Osmanlı’da Tanzimat ile başlayan aydınlanma süreciyle birlikte bireyler, aydınlar, siyasiler ve muhalifler üzerinde sürgün, hapis ve ölümler baş göstermiş.  II. Abdülhamit dönemi iktidarını korumak için sürgün zirveye çıkmış. Bu dönemde ilk kez Kürtler ve bazı azınlık etnik Müslümanlar da sürgünlerden nasiplerinmişler. Meşrutiyet ile sürgünler yön değiştirdiyse de aynı hızla devam etti.

Bilindiği gibi Osmanlı döneminde İttihat ve Terakkicilerin en büyük toplu sürgünü Ermeni topluluk üzerinde gerçekleştirilen tehcirdir. Kimine göre yüz binler, kimine göre milyonları aşkın ölümlere yol aşan bu uygulama yüzünden yeni TC Devleti dünyanın birçok ülkesinde hesap vermek durumu ile karşı karşıya bırakılmıştır.
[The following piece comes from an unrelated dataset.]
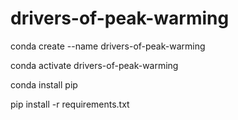 # drivers-of-peak-warming

conda create --name drivers-of-peak-warming

conda activate drivers-of-peak-warming

conda install pip

pip install -r requirements.txt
Nitekim ülkede bunun acısını hala çekiyoruz. Daha dün Hrant Dink öldürüldüğü yerde anmadık mı? Hem de piyonlar dışında gerçek katiller üç yıl geçmesine rağmen bir türlü ortaya çıkarılmamışken. Hırant’ı 19 Ocak saat 15’te öldüren nefret Ermenilerin 1915’te uğradığı haksız ve zelil bir sürgünün son halkası ve son bireyine karşı kinin sonucu değil de neydi?

CUMHURİYET DÖNEMİ

Cumhuriyet döneminde ise sürgünler tamamen belirli siyasi sebeplere bağlandı. Ve sürgünlerden 87 yıldır büyük çoğunlukla Sünni Müslüman olan Kürtler; gayri Müslim azınlıklardan ise Ermeni, Rum, Yahudi, Süryani, Keldani, Yezidiler etkilenmişlerdir.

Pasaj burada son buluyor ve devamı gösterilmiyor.